▶ _TASK STATEMENT_:
Nothing outside the range is wanted. Repeat exactly the lines below from the one with "http://a5telecom.tvpn.eu:80/7242/7242/122" through the one with "http://a5telecom.tvpn.eu:80/7242/7242/382".

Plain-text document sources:
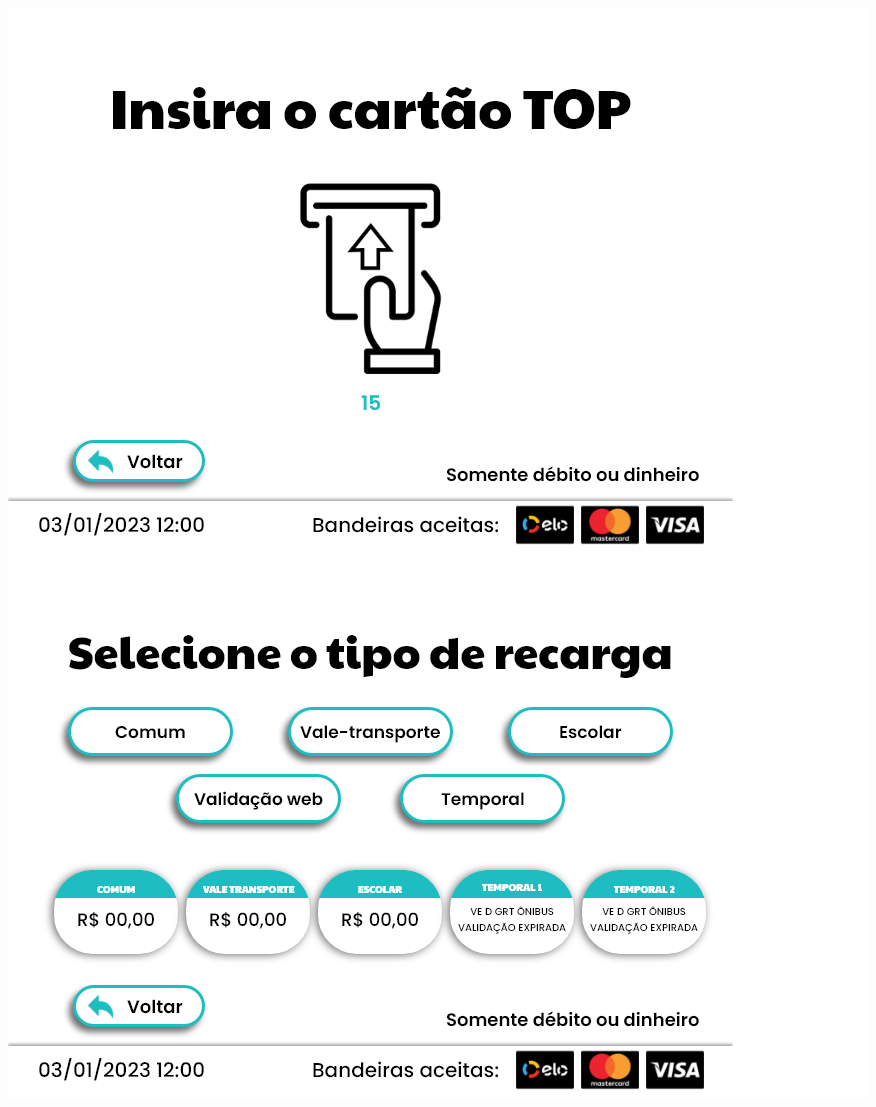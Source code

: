 ![imagem_prototipo_hifi](./prototipos/hifi/top-dinheiro/3.%20top-dinheiro.png)
![imagem_prototipo_hifi](./prototipos/hifi/top-dinheiro/4.%20top-dinheiro.png)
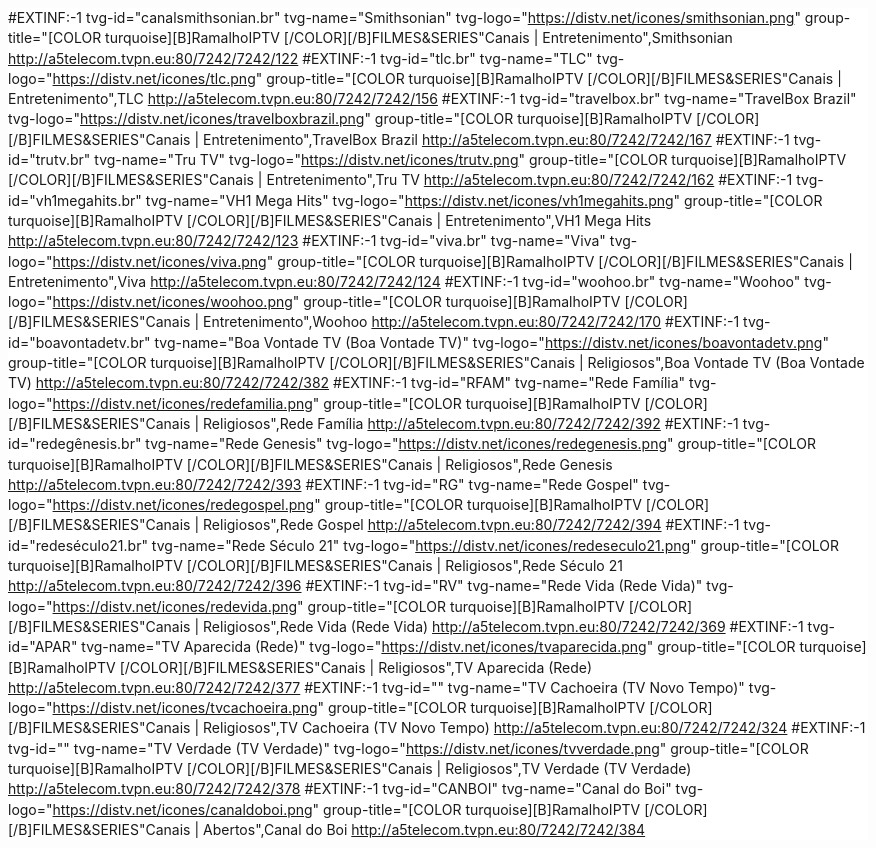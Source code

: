 #EXTINF:-1 tvg-id="canalsmithsonian.br" tvg-name="Smithsonian" tvg-logo="https://distv.net/icones/smithsonian.png" group-title="[COLOR  turquoise][B]RamalhoIPTV [/COLOR][/B]FILMES&SERIES"Canais | Entretenimento",Smithsonian
http://a5telecom.tvpn.eu:80/7242/7242/122
#EXTINF:-1 tvg-id="tlc.br" tvg-name="TLC" tvg-logo="https://distv.net/icones/tlc.png" group-title="[COLOR  turquoise][B]RamalhoIPTV [/COLOR][/B]FILMES&SERIES"Canais | Entretenimento",TLC
http://a5telecom.tvpn.eu:80/7242/7242/156
#EXTINF:-1 tvg-id="travelbox.br" tvg-name="TravelBox Brazil" tvg-logo="https://distv.net/icones/travelboxbrazil.png" group-title="[COLOR  turquoise][B]RamalhoIPTV [/COLOR][/B]FILMES&SERIES"Canais | Entretenimento",TravelBox Brazil
http://a5telecom.tvpn.eu:80/7242/7242/167
#EXTINF:-1 tvg-id="trutv.br" tvg-name="Tru TV" tvg-logo="https://distv.net/icones/trutv.png" group-title="[COLOR  turquoise][B]RamalhoIPTV [/COLOR][/B]FILMES&SERIES"Canais | Entretenimento",Tru TV
http://a5telecom.tvpn.eu:80/7242/7242/162
#EXTINF:-1 tvg-id="vh1megahits.br" tvg-name="VH1 Mega Hits" tvg-logo="https://distv.net/icones/vh1megahits.png" group-title="[COLOR  turquoise][B]RamalhoIPTV [/COLOR][/B]FILMES&SERIES"Canais | Entretenimento",VH1 Mega Hits
http://a5telecom.tvpn.eu:80/7242/7242/123
#EXTINF:-1 tvg-id="viva.br" tvg-name="Viva" tvg-logo="https://distv.net/icones/viva.png" group-title="[COLOR  turquoise][B]RamalhoIPTV [/COLOR][/B]FILMES&SERIES"Canais | Entretenimento",Viva
http://a5telecom.tvpn.eu:80/7242/7242/124
#EXTINF:-1 tvg-id="woohoo.br" tvg-name="Woohoo" tvg-logo="https://distv.net/icones/woohoo.png" group-title="[COLOR  turquoise][B]RamalhoIPTV [/COLOR][/B]FILMES&SERIES"Canais | Entretenimento",Woohoo
http://a5telecom.tvpn.eu:80/7242/7242/170
#EXTINF:-1 tvg-id="boavontadetv.br" tvg-name="Boa Vontade TV (Boa Vontade TV)" tvg-logo="https://distv.net/icones/boavontadetv.png" group-title="[COLOR  turquoise][B]RamalhoIPTV [/COLOR][/B]FILMES&SERIES"Canais | Religiosos",Boa Vontade TV (Boa Vontade TV)
http://a5telecom.tvpn.eu:80/7242/7242/382
#EXTINF:-1 tvg-id="RFAM" tvg-name="Rede Família" tvg-logo="https://distv.net/icones/redefamilia.png" group-title="[COLOR  turquoise][B]RamalhoIPTV [/COLOR][/B]FILMES&SERIES"Canais | Religiosos",Rede Família
http://a5telecom.tvpn.eu:80/7242/7242/392
#EXTINF:-1 tvg-id="redegênesis.br" tvg-name="Rede Genesis" tvg-logo="https://distv.net/icones/redegenesis.png" group-title="[COLOR  turquoise][B]RamalhoIPTV [/COLOR][/B]FILMES&SERIES"Canais | Religiosos",Rede Genesis
http://a5telecom.tvpn.eu:80/7242/7242/393
#EXTINF:-1 tvg-id="RG" tvg-name="Rede Gospel" tvg-logo="https://distv.net/icones/redegospel.png" group-title="[COLOR  turquoise][B]RamalhoIPTV [/COLOR][/B]FILMES&SERIES"Canais | Religiosos",Rede Gospel
http://a5telecom.tvpn.eu:80/7242/7242/394
#EXTINF:-1 tvg-id="redeséculo21.br" tvg-name="Rede Século 21" tvg-logo="https://distv.net/icones/redeseculo21.png" group-title="[COLOR  turquoise][B]RamalhoIPTV [/COLOR][/B]FILMES&SERIES"Canais | Religiosos",Rede Século 21
http://a5telecom.tvpn.eu:80/7242/7242/396
#EXTINF:-1 tvg-id="RV" tvg-name="Rede Vida (Rede Vida)" tvg-logo="https://distv.net/icones/redevida.png" group-title="[COLOR  turquoise][B]RamalhoIPTV [/COLOR][/B]FILMES&SERIES"Canais | Religiosos",Rede Vida (Rede Vida)
http://a5telecom.tvpn.eu:80/7242/7242/369
#EXTINF:-1 tvg-id="APAR" tvg-name="TV Aparecida (Rede)" tvg-logo="https://distv.net/icones/tvaparecida.png" group-title="[COLOR  turquoise][B]RamalhoIPTV [/COLOR][/B]FILMES&SERIES"Canais | Religiosos",TV Aparecida (Rede)
http://a5telecom.tvpn.eu:80/7242/7242/377
#EXTINF:-1 tvg-id="" tvg-name="TV Cachoeira (TV Novo Tempo)" tvg-logo="https://distv.net/icones/tvcachoeira.png" group-title="[COLOR  turquoise][B]RamalhoIPTV [/COLOR][/B]FILMES&SERIES"Canais | Religiosos",TV Cachoeira (TV Novo Tempo)
http://a5telecom.tvpn.eu:80/7242/7242/324
#EXTINF:-1 tvg-id="" tvg-name="TV Verdade (TV Verdade)" tvg-logo="https://distv.net/icones/tvverdade.png" group-title="[COLOR  turquoise][B]RamalhoIPTV [/COLOR][/B]FILMES&SERIES"Canais | Religiosos",TV Verdade (TV Verdade)
http://a5telecom.tvpn.eu:80/7242/7242/378
#EXTINF:-1 tvg-id="CANBOI" tvg-name="Canal do Boi" tvg-logo="https://distv.net/icones/canaldoboi.png" group-title="[COLOR  turquoise][B]RamalhoIPTV [/COLOR][/B]FILMES&SERIES"Canais | Abertos",Canal do Boi
http://a5telecom.tvpn.eu:80/7242/7242/384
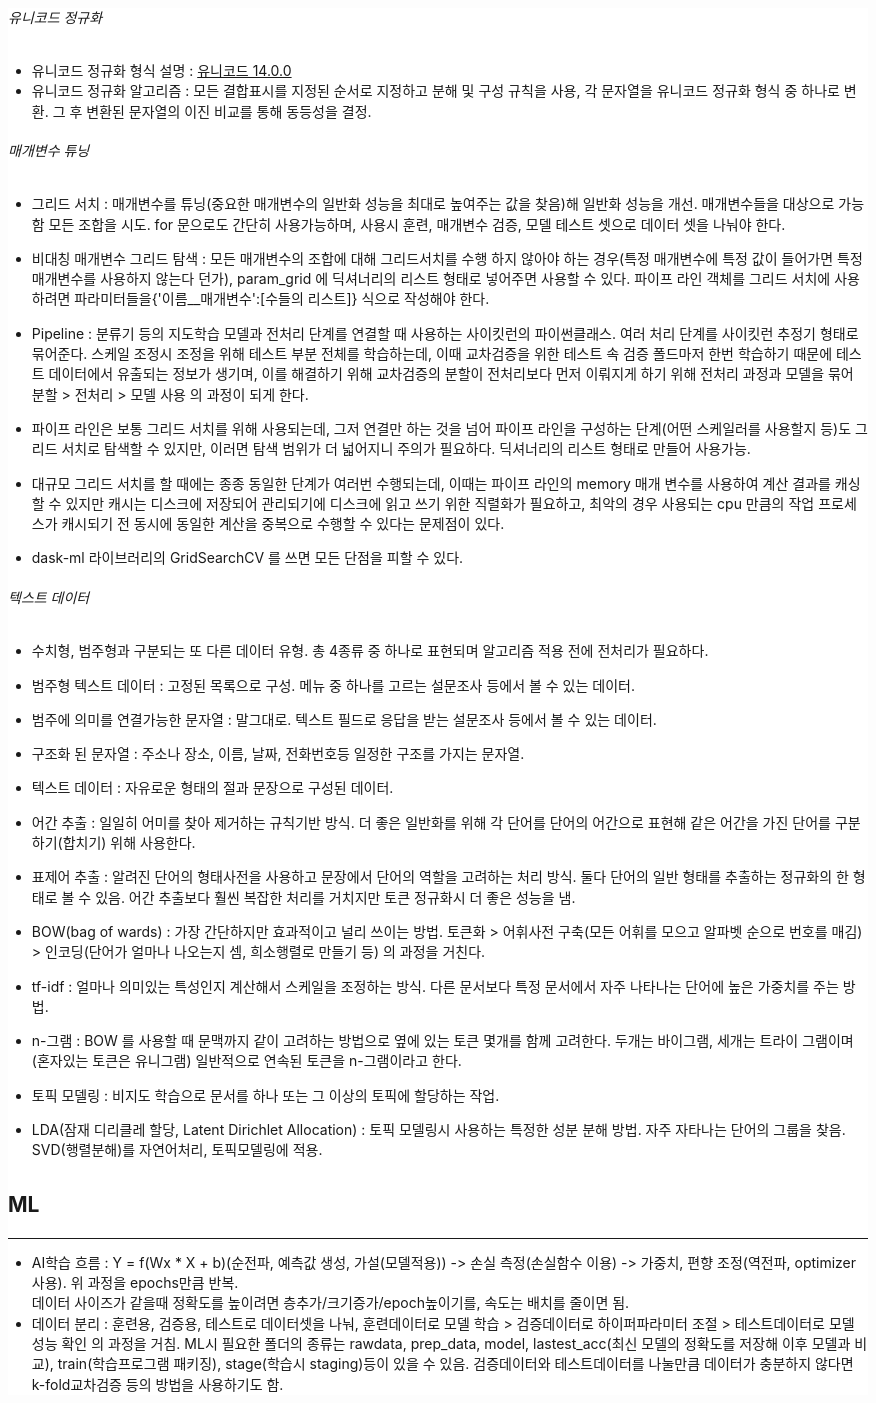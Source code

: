 ###### 유니코드 정규화
- 유니코드 정규화 형식 설명 : [유니코드 14.0.0](https://www.unicode.org/reports/tr15/)
- 유니코드 정규화 알고리즘 : 모든 결합표시를 지정된 순서로 지정하고 분해 및 구성 규칙을 사용, 각 문자열을 유니코드 정규화 형식 중 하나로 변환. 그 후 변환된 문자열의 이진 비교를 통해 동등성을 결정.

###### 매개변수 튜닝
- 그리드 서치 : 매개변수를 튜닝(중요한 매개변수의 일반화 성능을 최대로 높여주는 값을 찾음)해 일반화 성능을 개선. 매개변수들을 대상으로 가능함 모든 조합을 시도.
  for 문으로도 간단히 사용가능하며, 사용시 훈련, 매개변수 검증, 모델 테스트 셋으로 데이터 셋을 나눠야 한다. 
- 비대칭 매개변수 그리드 탐색 : 모든 매개변수의 조합에 대해 그리드서치를 수행 하지 않아야 하는 경우(특정 매개변수에 특정 값이 들어가면 특정 매개변수를 사용하지 않는다 던가),
  param_grid 에 딕셔너리의 리스트 형태로 넣어주면 사용할 수 있다. 파이프 라인 객체를 그리드 서치에 사용하려면 파라미터들을{'이름__매개변수':[수들의 리스트]} 식으로 작성해야 한다. 

- Pipeline : 분류기 등의 지도학습 모델과 전처리 단계를 연결할 때 사용하는 사이킷런의 파이썬클래스. 여러 처리 단계를 사이킷런 추정기 형태로 묶어준다. 
  스케일 조정시 조정을 위해 테스트 부분 전체를 학습하는데, 이때 교차검증을 위한 테스트 속 검증 폴드마저 한번 학습하기 때문에 테스트 데이터에서 유출되는 정보가 생기며, 
  이를 해결하기 위해 교차검증의 분할이 전처리보다 먼저 이뤄지게 하기 위해 전처리 과정과 모델을 묶어 분할 > 전처리 > 모델 사용 의 과정이 되게 한다.
- 파이프 라인은 보통 그리드 서치를 위해 사용되는데, 그저 연결만 하는 것을 넘어 파이프 라인을 구성하는 단계(어떤 스케일러를 사용할지 등)도 그리드 서치로 탐색할 수 있지만,
  이러면 탐색 범위가 더 넓어지니 주의가 필요하다. 딕셔너리의 리스트 형태로 만들어 사용가능. 
- 대규모 그리드 서치를 할 때에는 종종 동일한 단계가 여러번 수행되는데, 이때는 파이프 라인의 memory 매개 변수를 사용하여 계산 결과를 캐싱할 수 있지만
  캐시는 디스크에 저장되어 관리되기에 디스크에 읽고 쓰기 위한 직렬화가 필요하고, 최악의 경우 사용되는 cpu 만큼의 작업 프로세스가 캐시되기 전 
  동시에 동일한 계산을 중복으로 수행할 수 있다는 문제점이 있다.
- dask-ml 라이브러리의 GridSearchCV 를 쓰면 모든 단점을 피할 수 있다.

###### 텍스트 데이터
- 수치형, 범주형과 구분되는 또 다른 데이터 유형. 총 4종류 중 하나로 표현되며 알고리즘 적용 전에 전처리가 필요하다.
- 범주형 텍스트 데이터 : 고정된 목록으로 구성. 메뉴 중 하나를 고르는 설문조사 등에서 볼 수 있는 데이터.
- 범주에 의미를 연결가능한 문자열 : 말그대로. 텍스트 필드로 응답을 받는 설문조사 등에서 볼 수 있는 데이터.
- 구조화 된 문자열 : 주소나 장소, 이름, 날짜, 전화번호등 일정한 구조를 가지는 문자열.
- 텍스트 데이터 : 자유로운 형태의 절과 문장으로 구성된 데이터. 

- 어간 추출 : 일일히 어미를 찾아 제거하는 규칙기반 방식. 더 좋은 일반화를 위해 각 단어를 단어의 어간으로 표현해 같은 어간을 가진 단어를 구분하기(합치기) 위해 사용한다.
- 표제어 추출 : 알려진 단어의 형태사전을 사용하고 문장에서 단어의 역할을 고려하는 처리 방식. 둘다 단어의 일반 형태를 추출하는 정규화의 한 형태로 볼 수 있음. 
  어간 추출보다 훨씬 복잡한 처리를 거치지만 토큰 정규화시 더 좋은 성능을 냄.

- BOW(bag of wards) : 가장 간단하지만 효과적이고 널리 쓰이는 방법. 토큰화 > 어휘사전 구축(모든 어휘를 모으고 알파벳 순으로 번호를 매김) > 
  인코딩(단어가 얼마나 나오는지 셈, 희소행렬로 만들기 등) 의 과정을 거친다.
- tf-idf : 얼마나 의미있는 특성인지 계산해서 스케일을 조정하는 방식. 다른 문서보다 특정 문서에서 자주 나타나는 단어에 높은 가중치를 주는 방법.
- n-그램 : BOW 를 사용할 때 문맥까지 같이 고려하는 방법으로 옆에 있는 토큰 몇개를 함께 고려한다. 두개는 바이그램, 세개는 트라이 그램이며(혼자있는 토큰은 유니그램) 
  일반적으로 연속된 토큰을 n-그램이라고 한다.  

- 토픽 모델링 : 비지도 학습으로 문서를 하나 또는 그 이상의 토픽에 할당하는 작업.
- LDA(잠재 디리클레 할당, Latent Dirichlet Allocation) : 토픽 모델링시 사용하는 특정한 성분 분해 방법. 자주 자타나는 단어의 그룹을 찾음. 
  SVD(행렬분해)를 자연어처리, 토픽모델링에 적용. 

## ML
***
- AI학습 흐름 : Y = f(Wx * X + b)(순전파, 예측값 생성, 가설(모델적용)) -> 손실 측정(손실함수 이용) -> 가중치, 편향 조정(역전파, optimizer 사용). 위 과정을 epochs만큼 반복.  
  데이터 사이즈가 같을때 정확도를 높이려면 층추가/크기증가/epoch높이기를, 속도는 배치를 줄이면 됨.
- 데이터 분리 : 훈련용, 검증용, 테스트로 데이터셋을 나눠, 훈련데이터로 모델 학습 > 검증데이터로 하이퍼파라미터 조절 > 테스트데이터로 모델 성능 확인 의 과정을 거침.
  ML시 필요한 폴더의 종류는  rawdata, prep_data, model, lastest_acc(최신 모델의 정확도를 저장해 이후 모델과 비교), train(학습프로그램 패키징), stage(학습시 staging)등이 있을 수 있음. 
  검증데이터와 테스트데이터를 나눌만큼 데이터가 충분하지 않다면 k-fold교차검증 등의 방법을 사용하기도 함.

▶ _TASK RESPONSE_:
http://a5telecom.tvpn.eu:80/7242/7242/122
#EXTINF:-1 tvg-id="tlc.br" tvg-name="TLC" tvg-logo="https://distv.net/icones/tlc.png" group-title="[COLOR  turquoise][B]RamalhoIPTV [/COLOR][/B]FILMES&SERIES"Canais | Entretenimento",TLC
http://a5telecom.tvpn.eu:80/7242/7242/156
#EXTINF:-1 tvg-id="travelbox.br" tvg-name="TravelBox Brazil" tvg-logo="https://distv.net/icones/travelboxbrazil.png" group-title="[COLOR  turquoise][B]RamalhoIPTV [/COLOR][/B]FILMES&SERIES"Canais | Entretenimento",TravelBox Brazil
http://a5telecom.tvpn.eu:80/7242/7242/167
#EXTINF:-1 tvg-id="trutv.br" tvg-name="Tru TV" tvg-logo="https://distv.net/icones/trutv.png" group-title="[COLOR  turquoise][B]RamalhoIPTV [/COLOR][/B]FILMES&SERIES"Canais | Entretenimento",Tru TV
http://a5telecom.tvpn.eu:80/7242/7242/162
#EXTINF:-1 tvg-id="vh1megahits.br" tvg-name="VH1 Mega Hits" tvg-logo="https://distv.net/icones/vh1megahits.png" group-title="[COLOR  turquoise][B]RamalhoIPTV [/COLOR][/B]FILMES&SERIES"Canais | Entretenimento",VH1 Mega Hits
http://a5telecom.tvpn.eu:80/7242/7242/123
#EXTINF:-1 tvg-id="viva.br" tvg-name="Viva" tvg-logo="https://distv.net/icones/viva.png" group-title="[COLOR  turquoise][B]RamalhoIPTV [/COLOR][/B]FILMES&SERIES"Canais | Entretenimento",Viva
http://a5telecom.tvpn.eu:80/7242/7242/124
#EXTINF:-1 tvg-id="woohoo.br" tvg-name="Woohoo" tvg-logo="https://distv.net/icones/woohoo.png" group-title="[COLOR  turquoise][B]RamalhoIPTV [/COLOR][/B]FILMES&SERIES"Canais | Entretenimento",Woohoo
http://a5telecom.tvpn.eu:80/7242/7242/170
#EXTINF:-1 tvg-id="boavontadetv.br" tvg-name="Boa Vontade TV (Boa Vontade TV)" tvg-logo="https://distv.net/icones/boavontadetv.png" group-title="[COLOR  turquoise][B]RamalhoIPTV [/COLOR][/B]FILMES&SERIES"Canais | Religiosos",Boa Vontade TV (Boa Vontade TV)
http://a5telecom.tvpn.eu:80/7242/7242/382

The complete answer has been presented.